Could you filter the data below down to the lines that hold the word "npmjs"?

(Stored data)
____
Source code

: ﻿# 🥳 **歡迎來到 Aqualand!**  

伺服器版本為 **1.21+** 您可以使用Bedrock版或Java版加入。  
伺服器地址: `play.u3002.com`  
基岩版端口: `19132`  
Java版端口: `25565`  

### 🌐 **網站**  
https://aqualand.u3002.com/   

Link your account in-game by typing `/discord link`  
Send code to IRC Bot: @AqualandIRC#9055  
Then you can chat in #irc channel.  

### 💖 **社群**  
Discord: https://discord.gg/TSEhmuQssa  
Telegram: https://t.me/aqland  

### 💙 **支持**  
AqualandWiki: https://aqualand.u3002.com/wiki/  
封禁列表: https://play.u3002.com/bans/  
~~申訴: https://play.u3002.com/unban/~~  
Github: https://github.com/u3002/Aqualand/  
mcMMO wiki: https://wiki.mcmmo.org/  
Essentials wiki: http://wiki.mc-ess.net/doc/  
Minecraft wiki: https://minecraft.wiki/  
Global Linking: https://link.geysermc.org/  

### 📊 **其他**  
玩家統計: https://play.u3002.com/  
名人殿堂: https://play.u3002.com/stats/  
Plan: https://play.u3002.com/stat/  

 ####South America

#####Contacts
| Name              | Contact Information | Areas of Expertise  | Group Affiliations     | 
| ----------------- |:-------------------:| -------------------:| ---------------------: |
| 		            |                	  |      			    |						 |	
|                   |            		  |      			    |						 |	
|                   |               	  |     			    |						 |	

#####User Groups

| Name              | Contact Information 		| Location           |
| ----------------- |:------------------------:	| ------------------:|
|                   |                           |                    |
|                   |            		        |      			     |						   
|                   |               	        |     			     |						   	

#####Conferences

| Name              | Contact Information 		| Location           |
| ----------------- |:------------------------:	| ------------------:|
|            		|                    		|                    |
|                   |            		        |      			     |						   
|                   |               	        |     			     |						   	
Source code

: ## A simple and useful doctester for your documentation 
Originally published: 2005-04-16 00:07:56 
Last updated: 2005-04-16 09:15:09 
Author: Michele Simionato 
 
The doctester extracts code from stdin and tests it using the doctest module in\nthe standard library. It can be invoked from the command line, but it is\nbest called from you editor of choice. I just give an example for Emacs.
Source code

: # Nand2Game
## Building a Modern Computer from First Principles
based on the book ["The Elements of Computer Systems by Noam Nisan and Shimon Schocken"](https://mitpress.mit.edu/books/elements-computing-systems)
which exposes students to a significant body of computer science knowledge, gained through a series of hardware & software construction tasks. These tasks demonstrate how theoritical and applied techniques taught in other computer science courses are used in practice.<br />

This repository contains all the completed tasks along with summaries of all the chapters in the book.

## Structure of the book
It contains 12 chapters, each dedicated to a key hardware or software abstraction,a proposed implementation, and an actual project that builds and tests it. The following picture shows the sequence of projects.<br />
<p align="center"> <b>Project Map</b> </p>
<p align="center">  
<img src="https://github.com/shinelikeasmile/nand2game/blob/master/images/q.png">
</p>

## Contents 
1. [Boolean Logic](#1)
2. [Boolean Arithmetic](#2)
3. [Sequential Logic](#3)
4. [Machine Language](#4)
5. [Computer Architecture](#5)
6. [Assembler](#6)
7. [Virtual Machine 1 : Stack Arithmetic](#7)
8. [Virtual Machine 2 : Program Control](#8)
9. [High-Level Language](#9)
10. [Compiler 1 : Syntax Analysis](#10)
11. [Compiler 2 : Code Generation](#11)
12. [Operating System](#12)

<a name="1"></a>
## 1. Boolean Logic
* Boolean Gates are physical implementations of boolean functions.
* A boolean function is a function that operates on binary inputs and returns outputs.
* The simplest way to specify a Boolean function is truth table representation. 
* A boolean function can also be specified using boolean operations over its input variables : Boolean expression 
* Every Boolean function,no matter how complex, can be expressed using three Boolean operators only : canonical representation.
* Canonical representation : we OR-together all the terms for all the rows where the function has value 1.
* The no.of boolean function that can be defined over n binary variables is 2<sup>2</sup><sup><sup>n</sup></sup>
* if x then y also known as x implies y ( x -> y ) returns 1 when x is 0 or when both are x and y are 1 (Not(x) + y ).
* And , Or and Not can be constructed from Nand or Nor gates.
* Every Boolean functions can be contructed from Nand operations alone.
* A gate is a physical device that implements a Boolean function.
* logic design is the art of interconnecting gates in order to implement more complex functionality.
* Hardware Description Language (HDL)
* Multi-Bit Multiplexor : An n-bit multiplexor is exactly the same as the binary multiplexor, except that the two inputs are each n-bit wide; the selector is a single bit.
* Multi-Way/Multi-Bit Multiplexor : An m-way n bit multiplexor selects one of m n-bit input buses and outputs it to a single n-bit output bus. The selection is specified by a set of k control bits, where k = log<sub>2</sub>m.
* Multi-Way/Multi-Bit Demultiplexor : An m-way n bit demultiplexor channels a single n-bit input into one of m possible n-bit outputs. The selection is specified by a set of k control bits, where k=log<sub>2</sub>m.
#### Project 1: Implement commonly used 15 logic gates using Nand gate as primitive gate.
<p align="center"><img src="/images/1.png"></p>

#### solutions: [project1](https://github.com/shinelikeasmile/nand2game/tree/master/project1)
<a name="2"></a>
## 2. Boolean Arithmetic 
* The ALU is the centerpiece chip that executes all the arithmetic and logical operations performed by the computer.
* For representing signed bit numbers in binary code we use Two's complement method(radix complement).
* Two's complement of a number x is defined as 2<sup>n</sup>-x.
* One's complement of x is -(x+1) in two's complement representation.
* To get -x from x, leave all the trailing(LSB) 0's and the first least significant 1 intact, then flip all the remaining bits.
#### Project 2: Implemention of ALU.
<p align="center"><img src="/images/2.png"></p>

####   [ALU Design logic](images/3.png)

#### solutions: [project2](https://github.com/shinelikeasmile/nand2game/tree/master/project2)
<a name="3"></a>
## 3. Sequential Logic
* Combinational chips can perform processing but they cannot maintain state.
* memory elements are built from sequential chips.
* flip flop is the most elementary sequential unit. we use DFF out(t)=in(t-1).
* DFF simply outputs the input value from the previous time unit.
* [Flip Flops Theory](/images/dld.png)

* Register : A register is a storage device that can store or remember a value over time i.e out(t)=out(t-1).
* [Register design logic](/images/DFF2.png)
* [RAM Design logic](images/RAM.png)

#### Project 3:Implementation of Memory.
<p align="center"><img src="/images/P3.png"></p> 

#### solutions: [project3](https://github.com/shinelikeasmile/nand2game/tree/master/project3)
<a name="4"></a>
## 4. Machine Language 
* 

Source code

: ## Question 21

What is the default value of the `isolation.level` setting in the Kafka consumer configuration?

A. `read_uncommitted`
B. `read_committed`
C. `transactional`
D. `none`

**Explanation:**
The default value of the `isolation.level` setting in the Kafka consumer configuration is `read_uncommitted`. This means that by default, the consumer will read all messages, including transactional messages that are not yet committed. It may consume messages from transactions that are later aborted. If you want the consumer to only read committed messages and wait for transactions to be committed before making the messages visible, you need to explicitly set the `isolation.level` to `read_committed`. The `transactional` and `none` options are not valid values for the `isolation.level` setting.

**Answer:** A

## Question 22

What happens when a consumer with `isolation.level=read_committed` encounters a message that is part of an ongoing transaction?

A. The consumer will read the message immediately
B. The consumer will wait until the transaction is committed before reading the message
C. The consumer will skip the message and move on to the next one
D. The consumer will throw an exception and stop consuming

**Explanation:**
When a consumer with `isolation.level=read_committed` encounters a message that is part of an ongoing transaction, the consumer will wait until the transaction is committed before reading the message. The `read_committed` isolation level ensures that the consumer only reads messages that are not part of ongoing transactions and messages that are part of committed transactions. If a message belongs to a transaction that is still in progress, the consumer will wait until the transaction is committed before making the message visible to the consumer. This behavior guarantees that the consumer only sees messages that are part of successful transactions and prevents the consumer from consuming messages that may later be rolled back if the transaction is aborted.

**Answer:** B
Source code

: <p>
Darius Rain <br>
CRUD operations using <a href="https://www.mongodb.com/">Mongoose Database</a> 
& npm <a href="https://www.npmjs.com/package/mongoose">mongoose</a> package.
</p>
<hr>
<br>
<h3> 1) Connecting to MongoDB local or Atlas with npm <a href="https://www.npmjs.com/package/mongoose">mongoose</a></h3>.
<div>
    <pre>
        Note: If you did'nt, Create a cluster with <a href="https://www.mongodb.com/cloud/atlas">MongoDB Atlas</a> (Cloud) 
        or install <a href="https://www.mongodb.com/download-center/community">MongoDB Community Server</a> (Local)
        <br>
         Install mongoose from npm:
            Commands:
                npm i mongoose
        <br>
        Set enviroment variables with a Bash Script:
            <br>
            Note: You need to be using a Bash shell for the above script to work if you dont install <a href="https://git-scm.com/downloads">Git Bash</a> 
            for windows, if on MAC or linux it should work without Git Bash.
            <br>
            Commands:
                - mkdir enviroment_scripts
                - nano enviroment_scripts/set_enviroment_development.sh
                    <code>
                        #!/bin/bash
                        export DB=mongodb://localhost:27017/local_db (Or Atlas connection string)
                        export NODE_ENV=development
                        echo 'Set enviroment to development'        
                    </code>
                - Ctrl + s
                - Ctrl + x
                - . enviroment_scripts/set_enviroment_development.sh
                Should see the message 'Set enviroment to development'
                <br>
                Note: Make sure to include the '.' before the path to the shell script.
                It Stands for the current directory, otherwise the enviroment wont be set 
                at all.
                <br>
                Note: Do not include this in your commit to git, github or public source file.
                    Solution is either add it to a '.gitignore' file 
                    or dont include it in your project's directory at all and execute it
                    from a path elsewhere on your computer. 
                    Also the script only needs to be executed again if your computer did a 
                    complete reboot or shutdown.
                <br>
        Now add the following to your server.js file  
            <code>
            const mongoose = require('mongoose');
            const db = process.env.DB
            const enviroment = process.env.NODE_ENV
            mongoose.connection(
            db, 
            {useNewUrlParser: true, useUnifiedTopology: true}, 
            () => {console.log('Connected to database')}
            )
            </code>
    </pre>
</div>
____
Answer section:
& npm <a href="https://www.npmjs.com/package/mongoose">mongoose</a> package.
<h3> 1) Connecting to MongoDB local or Atlas with npm <a href="https://www.npmjs.com/package/mongoose">mongoose</a></h3>.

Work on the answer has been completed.